Ternyata benar apa yang Malan bilang, memang nagih. Rasa bahagia ternyata memang seadiktif itu.

Dan kini Jikaltara berkata, apapun semesta berkata, Kafkama Jikaltara secara resmi akan mendaratkan langkah terakhirnya di sini. Dimana pun letaknya, Jikaltara percaya bahwa di sini adalah garis finish yang selama ini ia kejar.

Tidak. Bukan yang selama ini ia kejar, tapi yang selama ini terlewat olehnya di tengah perjalanan hidupnya.

Dengan itu, Jikaltara rela melangkah mundur sejauh apapun hanya untuk kembali pada tujuan yang seharusnya ia raih.
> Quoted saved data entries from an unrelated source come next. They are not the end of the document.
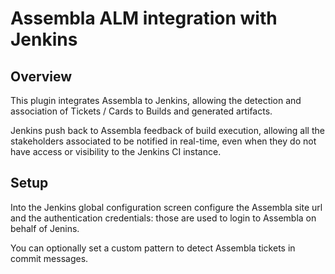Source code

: Assembla ALM integration with Jenkins
=====================================

Overview
--------
This plugin integrates Assembla to Jenkins, allowing the detection and 
association of Tickets / Cards to Builds and generated artifacts.

Jenkins push back to Assembla feedback of build execution, allowing
all the stakeholders associated to be notified in real-time, even when
they do not have access or visibility to the Jenkins CI instance.

Setup
-----
Into the Jenkins global configuration screen configure the Assembla site 
url and the authentication credentials: those are used to login to Assembla
on behalf of Jenins.

You can optionally set a custom pattern to detect Assembla tickets in commit messages.
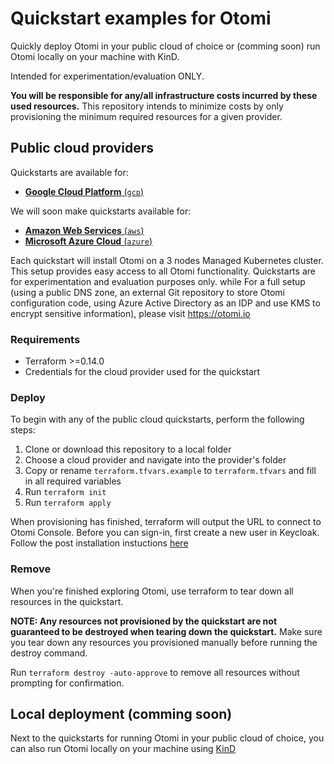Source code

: # Quickstart examples for Otomi

Quickly deploy Otomi in your public cloud of choice or (comming soon) run Otomi locally on your machine with KinD.

Intended for experimentation/evaluation ONLY.

**You will be responsible for any/all infrastructure costs incurred by these used resources.**
This repository intends to minimize costs by only provisioning the minimum required resources for a given provider.

## Public cloud providers

Quickstarts are available for:

- [**Google Cloud Platform** (`gcp`)](./gcp)

We will soon make quickstarts available for:

- [**Amazon Web Services** (`aws`)](./aws)
- [**Microsoft Azure Cloud** (`azure`)](./azure)

Each quickstart will install Otomi on a 3 nodes Managed Kubernetes cluster. This setup provides easy access to all Otomi functionality. 
Quickstarts are for experimentation and evaluation purposes only. while For a full setup (using a public DNS zone, an external Git repository to store Otomi configuration code, using Azure Active Directory as an IDP and use KMS to encrypt sensitive information), please visit https://otomi.io

### Requirements

- Terraform >=0.14.0
- Credentials for the cloud provider used for the quickstart

### Deploy

To begin with any of the public cloud quickstarts, perform the following steps:

1. Clone or download this repository to a local folder
1. Choose a cloud provider and navigate into the provider's folder
1. Copy or rename `terraform.tfvars.example` to `terraform.tfvars` and fill in all required variables
1. Run `terraform init`
1. Run `terraform apply`

When provisioning has finished, terraform will output the URL to connect to Otomi Console. Before you can sign-in, first create a new user in Keycloak. Follow the post installation instuctions [here](https://otomi.io/docs/installation/post-install-actions)

### Remove

When you're finished exploring Otomi, use terraform to tear down all resources in the quickstart.

**NOTE: Any resources not provisioned by the quickstart are not guaranteed to be destroyed when tearing down the quickstart.**
Make sure you tear down any resources you provisioned manually before running the destroy command.

Run `terraform destroy -auto-approve` to remove all resources without prompting for confirmation.

## Local deployment (comming soon)

Next to the quickstarts for running Otomi in your public cloud of choice, you can also run Otomi locally on your machine using [KinD](https://kind.sigs.k8s.io/)



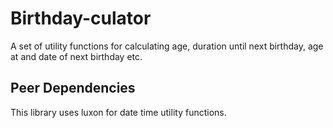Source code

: # Birthday-culator

A set of utility functions for calculating age, duration until next birthday, age at and date of next birthday etc.

## Peer Dependencies

This library uses luxon for date time utility functions.
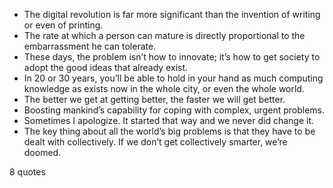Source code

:  - The digital revolution is far more significant than the invention of writing or even of printing.
 - The rate at which a person can mature is directly proportional to the embarrassment he can tolerate.
 - These days, the problem isn’t how to innovate; it’s how to get society to adopt the good ideas that already exist.
 - In 20 or 30 years, you’ll be able to hold in your hand as much computing knowledge as exists now in the whole city, or even the whole world.
 - The better we get at getting better, the faster we will get better.
 - Boosting mankind’s capability for coping with complex, urgent problems.
 - Sometimes I apologize. It started that way and we never did change it.
 - The key thing about all the world’s big problems is that they have to be dealt with collectively. If we don’t get collectively smarter, we’re doomed.

8 quotes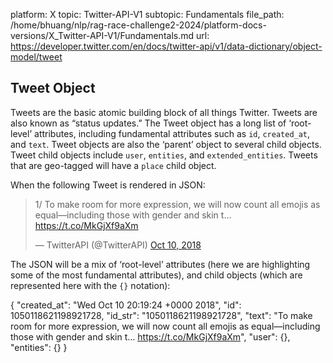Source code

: platform: X
topic: Twitter-API-V1
subtopic: Fundamentals
file_path: /home/bhuang/nlp/rag-race-challenge2-2024/platform-docs-versions/X_Twitter-API-V1/Fundamentals.md
url: https://developer.twitter.com/en/docs/twitter-api/v1/data-dictionary/object-model/tweet


## Tweet Object

Tweets are the basic atomic building block of all things Twitter. Tweets are also known as “status updates.” The Tweet object has a long list of ‘root-level’ attributes, including fundamental attributes such as `id`, `created_at`, and `text`. Tweet objects are also the ‘parent’ object to several child objects. Tweet child objects include `user`, `entities`, and `extended_entities`. Tweets that are geo-tagged will have a `place` child object.

When the following Tweet is rendered in JSON:

> 1/ To make room for more expression, we will now count all emojis as equal—including those with gender‍‍‍ ‍‍and skin t… https://t.co/MkGjXf9aXm
> 
> — TwitterAPI (@TwitterAPI) [Oct 10, 2018](https://twitter.com/TwitterDev/status/1050118621198921728)

The JSON will be a mix of ‘root-level’ attributes (here we are highlighting some of the most fundamental attributes), and child objects (which are represented here with the `{}` notation):

{
 "created\_at": "Wed Oct 10 20:19:24 +0000 2018",
 "id": 1050118621198921728,
 "id\_str": "1050118621198921728",
 "text": "To make room for more expression, we will now count all emojis as equal—including those with gender‍‍‍ ‍‍and skin t… https://t.co/MkGjXf9aXm",
 "user": {},  
 "entities": {}
}
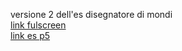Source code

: versione 2 dell'es disegnatore di mondi  
[link fulscreen](https://editor.p5js.org/benedettb/full/Lyll7exIy)  
[link es p5](https://editor.p5js.org/benedettb/sketches/Lyll7exIy)  
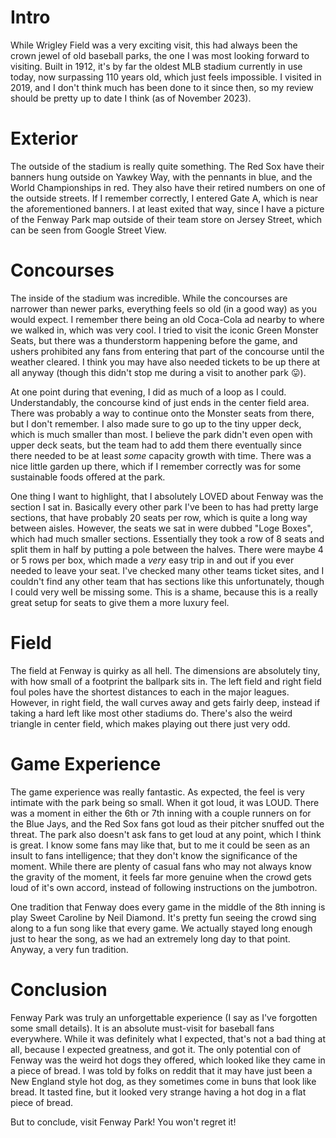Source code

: # Intro

While Wrigley Field was a very exciting visit, this had always been the crown
jewel of old baseball parks, the one I was most looking forward to visiting.
Built in 1912, it's by far the oldest MLB stadium currently in use today, now
surpassing 110 years old, which just feels impossible. I visited in 2019, and I
don't think much has been done to it since then, so my review should be pretty
up to date I think (as of November 2023).

# Exterior

The outside of the stadium is really quite something. The Red Sox have their
banners hung outside on Yawkey Way, with the pennants in blue, and the World
Championships in red. They also have their retired numbers on one of the
outside streets. If I remember correctly, I entered Gate A, which is near the
aforementioned banners. I at least exited that way, since I have a picture of
the Fenway Park map outside of their team store on Jersey Street, which can be
seen from Google Street View. 

# Concourses

The inside of the stadium was incredible. While the concourses are narrower
than newer parks, everything feels so old (in a good way) as you would expect.
I remember there being an old Coca-Cola ad nearby to where we walked in, which
was very cool. I tried to visit the iconic Green Monster Seats, but there was a
thunderstorm happening before the game, and ushers prohibited any fans from
entering that part of the concourse until the weather cleared. I think you may
have also needed tickets to be up there at all anyway (though this didn't stop
me during a visit to another park 😛).

At one point during that evening, I did as much of a loop as I could.
Understandably, the concourse kind of just ends in the center field area. There
was probably a way to continue onto the Monster seats from there, but I don't
remember. I also made sure to go up to the tiny upper deck, which is much
smaller than most. I believe the park didn't even open with upper deck seats,
but the team had to add them there eventually since there needed to be at least
<i>some</i> capacity growth with time. There was a nice little garden up there,
which if I remember correctly was for some sustainable foods offered at the
park. 

One thing I want to highlight, that I absolutely LOVED about Fenway was the
section I sat in. Basically every other park I've been to has had pretty large
sections, that have probably 20 seats per row, which is quite a long way
between aisles. However, the seats we sat in were dubbed "Loge Boxes", which
had much smaller sections. Essentially they took a row of 8 seats and split
them in half by putting a pole between the halves. There were maybe 4 or 5 rows
per box, which made a <i>very</i> easy trip in and out if you ever needed to
leave your seat. I've checked many other teams ticket sites, and I couldn't
find any other team that has sections like this unfortunately, though I could
very well be missing some. This is a shame, because this is a really great
setup for seats to give them a more luxury feel.

# Field

The field at Fenway is quirky as all hell. The dimensions are absolutely tiny,
with how small of a footprint the ballpark sits in. The left field and right
field foul poles have the shortest distances to each in the major leagues.
However, in right field, the wall curves away and gets fairly deep, instead if
taking a hard left like most other stadiums do. There's also the weird triangle
in center field, which makes playing out there just very odd.

# Game Experience

The game experience was really fantastic. As expected, the feel is very
intimate with the park being so small. When it got loud, it was LOUD. There was
a moment in either the 6th or 7th inning with a couple runners on for the Blue
Jays, and the Red Sox fans got loud as their pitcher snuffed out the threat.
The park also doesn't ask fans to get loud at any point, which I think is
great. I know some fans may like that, but to me it could be seen as an insult
to fans intelligence; that they don't know the significance of the moment.
While there are plenty of casual fans who may not always know the gravity of
the moment, it feels far more genuine when the crowd gets loud of it's own
accord, instead of following instructions on the jumbotron.

One tradition that Fenway does every game in the middle of the 8th inning is
play Sweet Caroline by Neil Diamond. It's pretty fun seeing the crowd sing
along to a fun song like that every game. We actually stayed long enough just
to hear the song, as we had an extremely long day to that point. Anyway, a very
fun tradition.

# Conclusion

Fenway Park was truly an unforgettable experience (I say as I've forgotten some
small details). It is an absolute must-visit for baseball fans everywhere.
While it was definitely what I expected, that's not a bad thing at all, because
I expected greatness, and got it. The only potential con of Fenway was the
weird hot dogs they offered, which looked like they came in a piece of bread. I
was told by folks on reddit that it may have just been a New England style hot
dog, as they sometimes come in buns that look like bread. It tasted fine, but
it looked very strange having a hot dog in a flat piece of bread.

But to conclude, visit Fenway Park! You won't regret it!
Mau ini garis finish atau bukan, Jikal akan menganggap ini sebagai garis finish miliknya. Selama di titik ini dirinya masih bisa melihat kedua orangtuanya termasuk keenam kakaknya, Jikal tidak masalah jika harus menyelesaikannya di sini.

Ini garis finish yang Jikal buat sendiri. Garis finish yang sebenarnya sudah disiapkan oleh semesta untuknya. Jikal percaya. mungkin walaupun dirinya tidak berada di garis finish yang sama dengan yang lain, Jikal percaya keenam pejuang lainnya itu akan selalu menjalankan perannya sebagai kakak yang sangat sempurna untuknya.
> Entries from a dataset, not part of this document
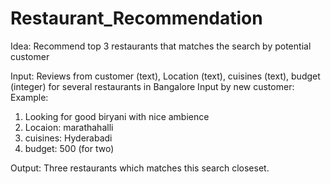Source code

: # Restaurant_Recommendation
Idea: Recommend top 3 restaurants that matches the search by potential customer 

Input: Reviews from customer (text), Location (text), cuisines (text), budget (integer) for several restaurants in Bangalore
Input by new customer: 
Example:
1) Looking for good biryani with nice ambience
2) Locaion: marathahalli
3) cuisines: Hyderabadi
4) budget: 500 (for two)

Output: Three restaurants which matches this search closeset. 
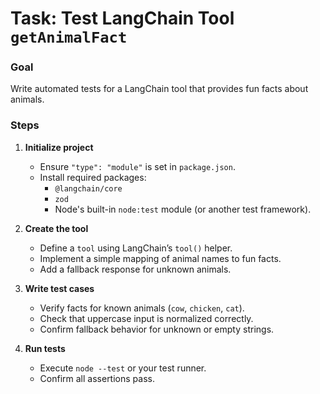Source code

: # Task: Test LangChain Tool `getAnimalFact`

### Goal

Write automated tests for a LangChain tool that provides fun facts about animals.

### Steps

1. **Initialize project**

   - Ensure `"type": "module"` is set in `package.json`.
   - Install required packages:
     - `@langchain/core`
     - `zod`
     - Node's built-in `node:test` module (or another test framework).

2. **Create the tool**

   - Define a `tool` using LangChain’s `tool()` helper.
   - Implement a simple mapping of animal names to fun facts.
   - Add a fallback response for unknown animals.

3. **Write test cases**

   - Verify facts for known animals (`cow`, `chicken`, `cat`).
   - Check that uppercase input is normalized correctly.
   - Confirm fallback behavior for unknown or empty strings.

4. **Run tests**

   - Execute `node --test` or your test runner.
   - Confirm all assertions pass.
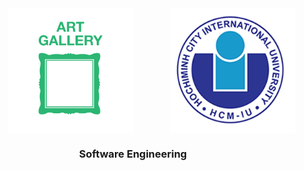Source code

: <div id="top" style="display: flex; justify-content: center;">
  <img src="img/art-gallery-icon-13975.png" alt="Banner" width="200" height="200" style="margin-left: 60px;">
  <img src="img/logo.png" alt="Logo" width="200" height="200" style="margin-left: 60px;">
</div>

<h3 align="center">Software Engineering</h3>
    <br />
    <br />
Perannya yang selau berhasil menangkap setiap kalinya dirinya tersandung atau jatuh.

Mereka pejuang hebat dan sosok kakak yang terhebat. Sekali lagi, ini Kafkama Jikaltara secara resmi telah mendarat di garis finish milik sendiri.

Kalimat yang mengatakan “mungkin tidak pernah bisa” kini dibuktikan oleh sang bungsu dan telah menjadi satu keberhasilan.
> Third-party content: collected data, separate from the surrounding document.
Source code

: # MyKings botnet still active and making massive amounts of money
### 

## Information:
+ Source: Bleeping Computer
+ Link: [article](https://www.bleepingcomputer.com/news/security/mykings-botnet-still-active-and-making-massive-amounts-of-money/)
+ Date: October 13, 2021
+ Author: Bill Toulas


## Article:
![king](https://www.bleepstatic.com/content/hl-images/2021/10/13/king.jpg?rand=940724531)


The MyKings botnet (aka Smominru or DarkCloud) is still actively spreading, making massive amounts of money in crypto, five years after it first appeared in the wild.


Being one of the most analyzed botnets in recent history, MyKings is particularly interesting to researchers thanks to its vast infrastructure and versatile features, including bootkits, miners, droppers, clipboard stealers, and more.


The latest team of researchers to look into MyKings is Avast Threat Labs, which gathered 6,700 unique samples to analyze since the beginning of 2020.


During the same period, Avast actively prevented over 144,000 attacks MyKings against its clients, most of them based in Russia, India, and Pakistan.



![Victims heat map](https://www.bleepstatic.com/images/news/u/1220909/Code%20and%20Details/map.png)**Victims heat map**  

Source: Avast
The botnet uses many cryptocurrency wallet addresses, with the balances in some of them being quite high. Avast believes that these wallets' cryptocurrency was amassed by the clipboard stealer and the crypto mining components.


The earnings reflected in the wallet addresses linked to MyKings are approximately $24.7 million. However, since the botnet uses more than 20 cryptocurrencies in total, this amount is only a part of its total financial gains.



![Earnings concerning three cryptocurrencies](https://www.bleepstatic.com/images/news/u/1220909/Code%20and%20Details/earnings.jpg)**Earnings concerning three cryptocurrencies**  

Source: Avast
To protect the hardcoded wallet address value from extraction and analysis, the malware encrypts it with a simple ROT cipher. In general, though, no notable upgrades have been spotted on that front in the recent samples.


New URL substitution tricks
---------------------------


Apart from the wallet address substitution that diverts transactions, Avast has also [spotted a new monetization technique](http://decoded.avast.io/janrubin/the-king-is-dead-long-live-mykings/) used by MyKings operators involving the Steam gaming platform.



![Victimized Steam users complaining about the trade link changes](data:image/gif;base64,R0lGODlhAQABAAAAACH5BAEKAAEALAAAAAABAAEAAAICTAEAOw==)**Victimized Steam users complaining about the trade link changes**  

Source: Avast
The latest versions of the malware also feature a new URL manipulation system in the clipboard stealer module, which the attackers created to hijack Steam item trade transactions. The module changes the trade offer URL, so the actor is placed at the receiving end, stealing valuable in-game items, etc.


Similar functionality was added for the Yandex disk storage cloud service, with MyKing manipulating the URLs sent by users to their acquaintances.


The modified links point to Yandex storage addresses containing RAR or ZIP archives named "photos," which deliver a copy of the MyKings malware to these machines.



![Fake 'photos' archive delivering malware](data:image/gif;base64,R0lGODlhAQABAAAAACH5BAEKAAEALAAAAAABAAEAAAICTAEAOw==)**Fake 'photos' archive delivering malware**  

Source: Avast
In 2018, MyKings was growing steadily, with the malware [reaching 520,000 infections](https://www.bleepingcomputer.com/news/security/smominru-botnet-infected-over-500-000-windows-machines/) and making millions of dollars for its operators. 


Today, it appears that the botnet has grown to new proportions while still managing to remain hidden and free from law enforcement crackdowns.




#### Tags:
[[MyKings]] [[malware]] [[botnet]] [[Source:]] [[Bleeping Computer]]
Siapa bilang setiap insan di dunia pasti ada yang tidak mempunyai garis finish? tidak ada.

Setiap insan pasti mempunyainya. Semesta tidak akan menjatuhkan mereka pada titik terbawah jika tidak menyiapkan kebahagiaan yang besar di akhir.

Sekarang Altarok percaya, mau bagaimana pun rintangan yang mereka lewati untuk menuju garis finish, pasti masih sanggup bagi mereka untuk dihadapinya.

Semesta sangat mengenal setiap insan yang ia beri tanggung jawab untuk menjadi pejuang.

dan pada akhirnya, kita harus mencari garis finish kita sendiri tanpa bantuan dari semesta.

Makasih semesta. Makasih untuk selalu berusaha memberikan yang terbaik.

dan untuk Altarok. tolong tetap menjadi tempat untuk setiap pejuang yang ingin melepas topeng kuatnya dari dunia. tolong tetap menjadi tempat untuk mereka yang tidak sempurna dalam hidupnya. dan tolong tetap hadir di perjalanan mereka sampai di kehidupan selanjutnya.

“Ibun bangun, nanti pasti Jikal temenin terapi, ya?” “Mulai sekarang Jikal ga akan kemana-mana” “Jikal akan terus di samping ibun” “I love you Bun, selalu”

ucapan hangat tak terhenti keluar dari mulut Jikaltara serta genggaman yang tidak pernah lepas dari keduanya.